Essa questão, assim expressa em termos míticos referentes à tragédia grega, nos remete a um problema a meu ver ainda muito central em psicanálise - o que é mais importante e decisivo no acontecer psíquico, a realidade externa (o outro, o não-eu) ou a realidade interna (a pulsão). O Complexo de Édipo decorre do amadurecimento das pulsões, as quais seguindo uma dinâmica própria e estabelecendo relações de objeto adequadas levam inexoravelmente a tal configuração o, ou é ele decorrência da intersubjetividade da criança com os pais, com uma realidade que o antecede e que lhe determina os atos, ou seja, com desejo consciente e inconsciente dos pais, a fantasia dos pais, a cultura, a linguagem?

O problema da importância do realidade externa na formação do psiquismo e do inconsciente foi um problema que Freud teve de se defrontar desde o início de suas descobertas. Sabemos que a psicanálise advém do discurso das histéricas que, ao serem escutadas, passam a relatar vivências que serão entendidas como "traumáticas" e "reprimidas". "As histéricas sofrem de reminicênscias", dirá Freud, logo descobrindo a origem infantil e o cunho sexual destas vivências. Em outras palavras, as pacientes teriam sofrido sedução sexual durante a infância por parte de adultos (pais) de sua família. É o que se chama de "teoria da sedução", que Freud esboça para entender o mecanismo psíquico da formação destes sintomas.

É esse o momento inaugural da psicanálise, a vinculação primeira entre a sexualidade e o inconsciente.
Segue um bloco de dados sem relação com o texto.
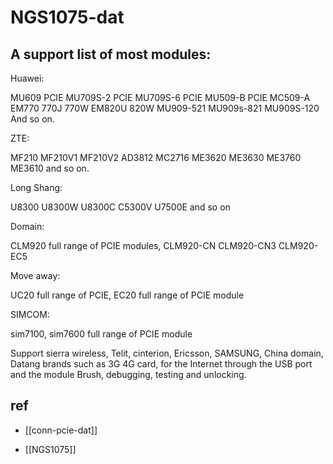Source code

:
# NGS1075-dat


## A support list of most modules:

Huawei:

MU609 PCIE MU709S-2 PCIE MU709S-6 PCIE MU509-B PCIE MC509-A EM770 770J 770W EM820U 820W MU909-521 MU909s-821 MU909S-120 And so on.

ZTE:

MF210 MF210V1 MF210V2 AD3812 MC2716 ME3620 ME3630 ME3760 ME3610 and so on.

Long Shang:

U8300 U8300W U8300C C5300V U7500E and so on

Domain:

CLM920 full range of PCIE modules, CLM920-CN CLM920-CN3 CLM920-EC5

Move away:

UC20 full range of PCIE, EC20 full range of PCIE module

SIMCOM:

sim7100, sim7600 full range of PCIE module

Support sierra wireless, Telit, cinterion, Ericsson, SAMSUNG, China domain, Datang brands such as 3G 4G card, for the Internet through the USB port and the module Brush, debugging, testing and unlocking.



## ref 

- [[conn-pcie-dat]]

- [[NGS1075]]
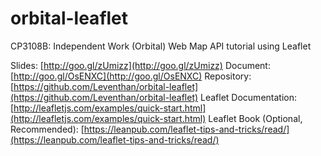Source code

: orbital-leaflet
===============

CP3108B: Independent Work (Orbital) Web Map API tutorial using Leaflet


Slides: [http://goo.gl/zUmizz](http://goo.gl/zUmizz)
Document: [http://goo.gl/OsENXC](http://goo.gl/OsENXC)
Repository: [https://github.com/Leventhan/orbital-leaflet](https://github.com/Leventhan/orbital-leaflet)
Leaflet Documentation: [http://leafletjs.com/examples/quick-start.html](http://leafletjs.com/examples/quick-start.html)
Leaflet Book (Optional, Recommended): [https://leanpub.com/leaflet-tips-and-tricks/read/](https://leanpub.com/leaflet-tips-and-tricks/read/)
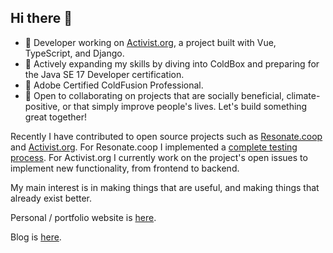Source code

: ## Hi there 👋

<!--
**mattburnett-repo/mattburnett-repo** is a ✨ _special_ ✨ repository because its `README.md` (this file) appears on your GitHub profile.

Here are some ideas to get you started:
-->

- 🔭 Developer working on [Activist.org](https://github.com/activist-org/activist), a project built with Vue, TypeScript, and Django.
- 🌱 Actively expanding my skills by diving into ColdBox and preparing for the Java SE 17 Developer certification.
- 🏅 Adobe Certified ColdFusion Professional.
- 👯 Open to collaborating on projects that are socially beneficial, climate-positive, or that simply improve people's lives. Let's build something great together!

Recently I have contributed to open source projects such as [Resonate.coop](https://github.com/resonatecoop/) and [Activist.org](https://github.com/activist-org). For Resonate.coop I implemented a [complete testing process](https://github.com/resonatecoop/api/blob/main/test/README.md). For Activist.org I currently work on the project's open issues to implement new functionality, from frontend to backend.

My main interest is in making things that are useful, and making things that already exist better.

Personal / portfolio website is [here](https://mattburnett-repo.github.io/portfolio-website/).

Blog is [here](https://mattburnett-repo.github.io/blog/).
Laplanche faz um acurado levantamento (3) do tortuoso trajeto percorrido por Freud em sua descoberta da importância da sexualidade na sintomatologia e na organização do inconsciente. Inicialmente Freud acredita na realidade fática dos relatos das paciente, elaborando sua "teoria da sedução". Logo oficialmente a abandona, ao descobrir serem estes relatos produto não da realidade vivida, mas de fantasias produzidas pelo relacionamento próximo e amoroso entre pais e filhos. É o "complexo de Édipo", que descobre ao analisar seus próprios sonhos, o que descreve pela primeira vez em "A Interpretação dos Sonhos".

Laplanche desenvolve um interessante argumento ao demonstrar como Freud abandona o complexo de Édipo imediatamente após tê-lo descoberto. Ao invés de centrar a sexualidade infantil em cima desta nova descoberta, o complexo de édipo, Freud passa a vê-la sob o prisma da "pulsão", conceito operacional que constrói e que terá amplos desdobramentos, dando origem a um viés dito "biologizante", "organicista" dentro do corpo teórico.

Laplanche mostra como Freud vai marginalmente usando o conceito de complexo de Édipo, gradualmente ligando a ele a sexualidade infantil , numa teorização lenta e tardia. E quando o faz, praticamente ignora a sexualidade dos pais. Em apenas um momento a afirma, quando liga a sedução não mais ao pai e sim à mãe, quando executar os cuidados corporais na criança. (4).

No que pese os equívocos e correções a que foi submetida a "teoria da sedução", ela corresponde a uma intuição que não pode ser perdida, que é aquela que reconhece a extraordinaria importância do Outro, dos pais, dos adultos, do externo, do não-eu, do estrangeiro, na constituição do sujeito, do psiquismo, da sexualidade, do inconsciente. É essa postura que Laplanche chama de vertente "copernicana" . Usando como modelo a descoberta de que a Terra gira em torno do Sol para enfatizar que a criança, em seu desamparo e fragilidade, necessária e inevitavelmente gravita em torno do adulto, da mãe, este primeiro outro fundamental, o que marca este "descentramento" estrutural do psiquismo humano, a instituição desta "outra cena" que é o inconsciente, este estranho familiar que nos habita.. (5)

Já a vertente "ptolomaica" é aquela que enfatiza a linha "biológizante" pulsional, que vê a fantasia e as relações de objeto como decorrência da maturação e desenvolvimento da pulsões, da libido, centrado no eu, no reservatório do Id. Ainda dentro do mesmo modelo, é como se o bebê fosse a Terra, em torno do que o universo gira.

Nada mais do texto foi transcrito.